(Plain-text document sources)
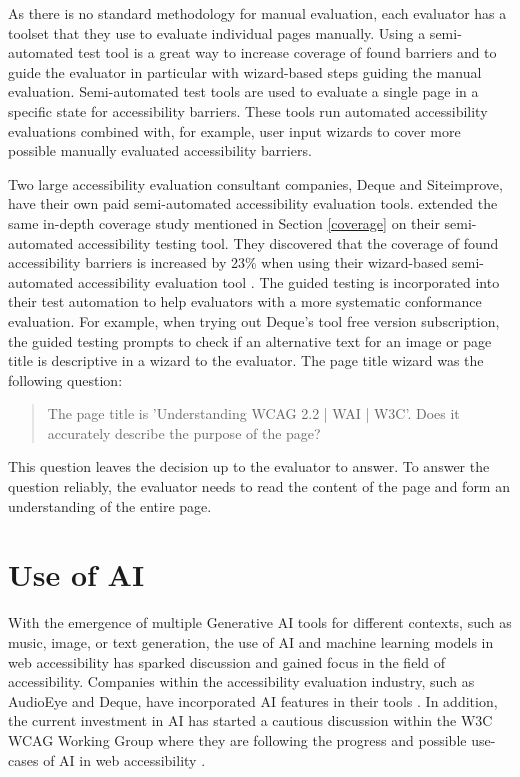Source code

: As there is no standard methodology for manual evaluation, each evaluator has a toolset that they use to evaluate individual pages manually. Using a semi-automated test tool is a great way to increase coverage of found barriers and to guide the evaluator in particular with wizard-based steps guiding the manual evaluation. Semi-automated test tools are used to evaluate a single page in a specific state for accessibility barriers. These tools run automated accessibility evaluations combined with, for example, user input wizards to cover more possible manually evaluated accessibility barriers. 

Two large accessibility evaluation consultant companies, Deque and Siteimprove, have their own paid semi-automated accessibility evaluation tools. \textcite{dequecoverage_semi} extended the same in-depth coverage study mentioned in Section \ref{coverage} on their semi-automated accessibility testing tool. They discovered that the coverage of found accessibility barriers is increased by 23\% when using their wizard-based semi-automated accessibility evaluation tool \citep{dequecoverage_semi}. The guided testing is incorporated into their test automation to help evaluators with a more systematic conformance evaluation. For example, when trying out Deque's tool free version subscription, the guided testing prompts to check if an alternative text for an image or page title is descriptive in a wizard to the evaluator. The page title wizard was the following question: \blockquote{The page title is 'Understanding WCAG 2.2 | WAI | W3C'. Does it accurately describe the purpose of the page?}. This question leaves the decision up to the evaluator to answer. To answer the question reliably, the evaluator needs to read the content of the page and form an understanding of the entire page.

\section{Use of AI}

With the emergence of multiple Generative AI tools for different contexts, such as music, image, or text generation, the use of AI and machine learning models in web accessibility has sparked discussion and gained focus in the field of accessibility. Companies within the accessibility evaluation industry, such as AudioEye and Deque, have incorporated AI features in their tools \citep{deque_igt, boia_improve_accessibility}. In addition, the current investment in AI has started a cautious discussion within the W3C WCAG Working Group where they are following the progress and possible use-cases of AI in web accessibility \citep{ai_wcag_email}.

--

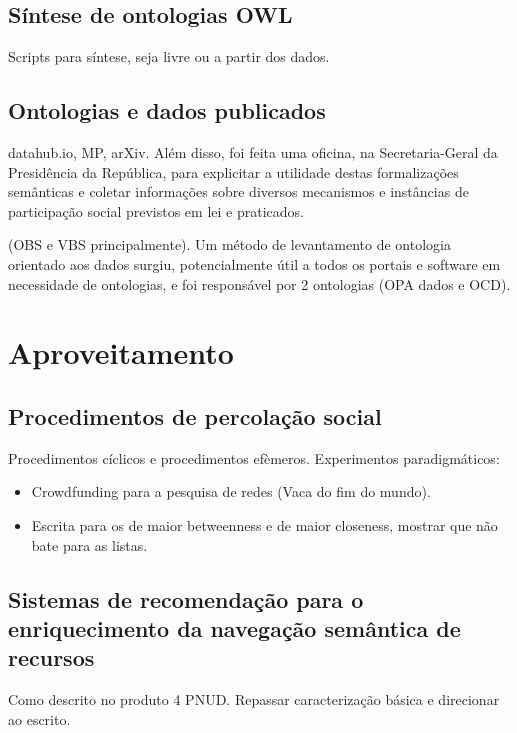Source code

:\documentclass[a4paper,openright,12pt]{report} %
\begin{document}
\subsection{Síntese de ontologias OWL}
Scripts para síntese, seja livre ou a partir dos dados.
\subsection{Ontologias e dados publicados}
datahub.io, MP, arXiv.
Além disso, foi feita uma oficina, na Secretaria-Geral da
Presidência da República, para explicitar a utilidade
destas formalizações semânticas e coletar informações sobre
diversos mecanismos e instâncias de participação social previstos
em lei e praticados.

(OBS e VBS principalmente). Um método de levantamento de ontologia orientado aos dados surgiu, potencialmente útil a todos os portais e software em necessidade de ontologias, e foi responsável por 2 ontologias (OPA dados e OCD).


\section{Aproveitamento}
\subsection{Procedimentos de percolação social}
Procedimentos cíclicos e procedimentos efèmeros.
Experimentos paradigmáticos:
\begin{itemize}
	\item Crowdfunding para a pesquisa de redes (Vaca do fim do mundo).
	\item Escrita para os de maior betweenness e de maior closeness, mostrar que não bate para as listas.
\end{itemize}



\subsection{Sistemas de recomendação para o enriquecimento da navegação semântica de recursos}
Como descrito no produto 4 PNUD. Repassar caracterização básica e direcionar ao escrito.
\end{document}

* Required work
Return each full line of the entries that contains the word "subsection".

* Result
\subsection{Síntese de ontologias OWL}
\subsection{Ontologias e dados publicados}
\subsection{Procedimentos de percolação social}
\subsection{Sistemas de recomendação para o enriquecimento da navegação semântica de recursos}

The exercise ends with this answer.